Three Scandinavian studies have reported on the association between road traffic noise exposure and myocardial infarction [3335]. In a Swedish case-control study, an OR of 1.38 (95% CI: 1.11–1.71) was found for noise levels of <50 vs. ≥50 dB(A) after exclusion of subjects with hearing loss or exposure to noise from other sources [33]. Similar results were obtained in two large Danish cohorts, indicating a hazard ratio (HR) of 1.12 (95% CI: 1.03–1.21) per interquartile range increase in noise levels and an incidence rate ratio (IRR) of 1.12 (95% CI: 1.02–1.22) per increase of 10 dB, respectively [34, 35]. Concerning risk of death from cardiac causes, a nationwide study from Switzerland including more than 4 million individuals analyzed the association between traffic noise exposure and mortality due to myocardial infarction [36]. The results indicated a 3.8% (HR: 1.038, 95% CI: 1.019–1.058) higher risk for road traffic noise, a 2.6% (HR: 1.026, 95% CI: 1.004–1.048) higher risk for aircraft noise, and a 1.8% (HR: 1.018, 95% CI: 1.004–1.031) higher risk for railway noise per 10 dB increase in noise levels. In a Canadian study of nearly 28,000 lumber mill workers, an increased risk of fatal myocardial infarction in relation to occupational noise exposure was observed (RR: 1.05, 95% CI: 1.1–2.2 for ≥115 vs. <100 dB(A)) [37]. A German case-control study, which was based on secondary data of the Noise-Related Annoyance, Cognition, and Health (NORAH) project, using data of more than 1 million individuals living in the Rhine-Main region, showed that road traffic and railway noise exposure increased risk of myocardial infarction by 2.8% (OR: 1.028, 95% CI: 1.012–1.045) and by 2.3% (OR: 1.023, 95% CI: 1.005–1.042) per 10 dB increase, respectively, whereas the association was weaker for aircraft noise (OR: 0.993, 95% CI: 0.966–1.020) [38].

3.4. Stroke

Sorensen et al. found road traffic noise to increase the risk of hospitalization due to incident stroke by 14% (IRR: 1.14, 95% CI: 1.03–1.25) [39]. A large population-based study including 3.6 million individuals living around Heathrow airport in London showed that aircraft noise exposure during the day as well as at night was associated with increased risk of hospitalization due to incident stroke [40]. A RR of 1.29 (95% CI: 1.14–1.46 for >55 vs. ≤50 dB) was determined for nocturnal aircraft noise exposure, whereas a RR of 1.24 (95% CI: 1.08–1.43 for >63 vs. ≤51 dB) was estimated for daytime exposure. Comparable results were reported for stroke-related mortality in this study. A further study, likewise conducted in London including 8.6 million individuals living around, revealed road traffic noise exposure to be associated with an elevated risk of stroke-related hospitalization during the day (RR: 1.05, 95% CI: 1.02–1.09 for >60 vs. <55 dB in individuals aged ≥25 to 74 years) and at night (RR: 1.05, 95% CI: 1.01–1.09 for 55-60 vs. <55 dB in individuals aged ≥75 years) [41]. Results from a NORAH case-control study revealed that stroke risk was increased by 1.7% (OR: 1.017, 95% CI: 1.003–1.032) for road traffic noise and by 1.8% (OR: 1.018, 95% CI: 1.001–1.034) for railway noise per 10 dB increase [42]. This association was weaker in case of aircraft noise (OR: 0.976, 95% CI: 0.953–1.000).

3.5. Other Endpoints

Another NORAH-based case-control study examined the association between exposure to traffic noise and risk of heart failure or hypertensive heart disease [43]. The study showed that increased levels of road traffic (OR: 1.024, 95% CI: 1.016–1.032), railway (OR: 1.031, 95% CI: 1.022–1.041), and aircraft noise (OR: 1.016, 95% CI: 1.003–1.030) were found to be associated with increased risk (per 10 dB increase).

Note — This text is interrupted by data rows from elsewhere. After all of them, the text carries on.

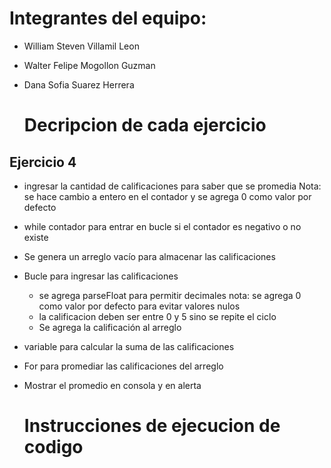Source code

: # Integrantes del equipo:
- William Steven Villamil Leon
- Walter Felipe Mogollon Guzman
- Dana Sofia Suarez Herrera

  # Decripcion de cada ejercicio

## Ejercicio 4

- ingresar la cantidad de calificaciones para saber que se promedia
Nota: se hace cambio a entero en el contador y se agrega 0 como valor por defecto
- while contador para entrar en bucle si el contador es negativo o no existe

- Se genera un arreglo vacío para almacenar las calificaciones

- Bucle para ingresar las calificaciones

  - se agrega parseFloat para permitir decimales
  nota: se agrega 0 como valor por defecto para evitar valores nulos
  - la calificacion deben ser entre 0 y 5 sino se repite el ciclo
  - Se agrega la calificación al arreglo    

- variable para calcular la suma de las calificaciones

- For para promediar las calificaciones del arreglo

- Mostrar el promedio en consola y en alerta
  # Instrucciones de ejecucion de codigo
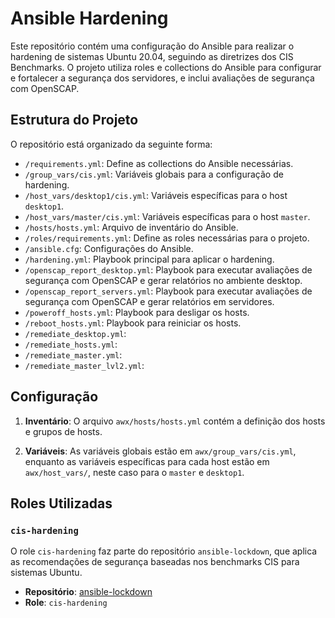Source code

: # Ansible Hardening

Este repositório contém uma configuração do Ansible para realizar o hardening de sistemas Ubuntu 20.04, seguindo as diretrizes dos CIS Benchmarks. O projeto utiliza roles e collections do Ansible para configurar e fortalecer a segurança dos servidores, e inclui avaliações de segurança com OpenSCAP.

## Estrutura do Projeto

O repositório está organizado da seguinte forma:

- `/requirements.yml`: Define as collections do Ansible necessárias.
- `/group_vars/cis.yml`: Variáveis globais para a configuração de hardening.
- `/host_vars/desktop1/cis.yml`: Variáveis específicas para o host `desktop1`.
- `/host_vars/master/cis.yml`: Variáveis específicas para o host `master`.
- `/hosts/hosts.yml`: Arquivo de inventário do Ansible.
- `/roles/requirements.yml`: Define as roles necessárias para o projeto.
- `/ansible.cfg`: Configurações do Ansible.
- `/hardening.yml`: Playbook principal para aplicar o hardening.
- `/openscap_report_desktop.yml`: Playbook para executar avaliações de segurança com OpenSCAP e gerar relatórios no ambiente desktop.
- `/openscap_report_servers.yml`: Playbook para executar avaliações de segurança com OpenSCAP e gerar relatórios em servidores.
- `/poweroff_hosts.yml`: Playbook para desligar os hosts.
- `/reboot_hosts.yml`: Playbook para reiniciar os hosts.
- `/remediate_desktop.yml`:
- `/remediate_hosts.yml`: 
- `/remediate_master.yml`:
- `/remediate_master_lvl2.yml`: 

## Configuração

1. **Inventário**: O arquivo `awx/hosts/hosts.yml` contém a definição dos hosts e grupos de hosts.

2. **Variáveis**: As variáveis globais estão em `awx/group_vars/cis.yml`, enquanto as variáveis específicas para cada host estão em `awx/host_vars/`, neste caso para o `master` e `desktop1`.

## Roles Utilizadas

### `cis-hardening`

O role `cis-hardening` faz parte do repositório `ansible-lockdown`, que aplica as recomendações de segurança baseadas nos benchmarks CIS para sistemas Ubuntu.

- **Repositório**: [ansible-lockdown](https://github.com/ansible-lockdown)
- **Role**: `cis-hardening`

Based on cross-sectional data from the large, population-based Gutenberg Health Study (GHS) from Germany, Hahad et al. demonstrated that annoyance to different noise sources during the day and at night, including aircraft (OR: 1.09, 95% CI: 1.05–1.13), road traffic (OR: 1.15, 95% CI: 1.08–1.22), and railway annoyance (OR: 1.13, 95% CI: 1.04–1.22, at night and per point increase in annoyance), was dose-dependently related to a higher probability of prevalent atrial fibrillation (Figure 3(a)) [15].

A Taiwanese study analyzed the association between road traffic noise exposure and physician-diagnosed cardiovascular disease [44]. An elevated OR of 2.23 (95% CI: 1.26–3.93) for prevalent cardiovascular disease per 5 dB(A) increase in noise levels was found.

A nationwide study including 6 million older people (aged ≥65 years) residing near 89 airports in the United States showed that aircraft noise exposure per 10 dB increase was associated with a 3.5% (95% CI: 0.2–7.0) higher cardiovascular hospital admission rate comprising stroke, ischemic heart disease, heart failure, arrhythmia, and peripheral vascular disease [45].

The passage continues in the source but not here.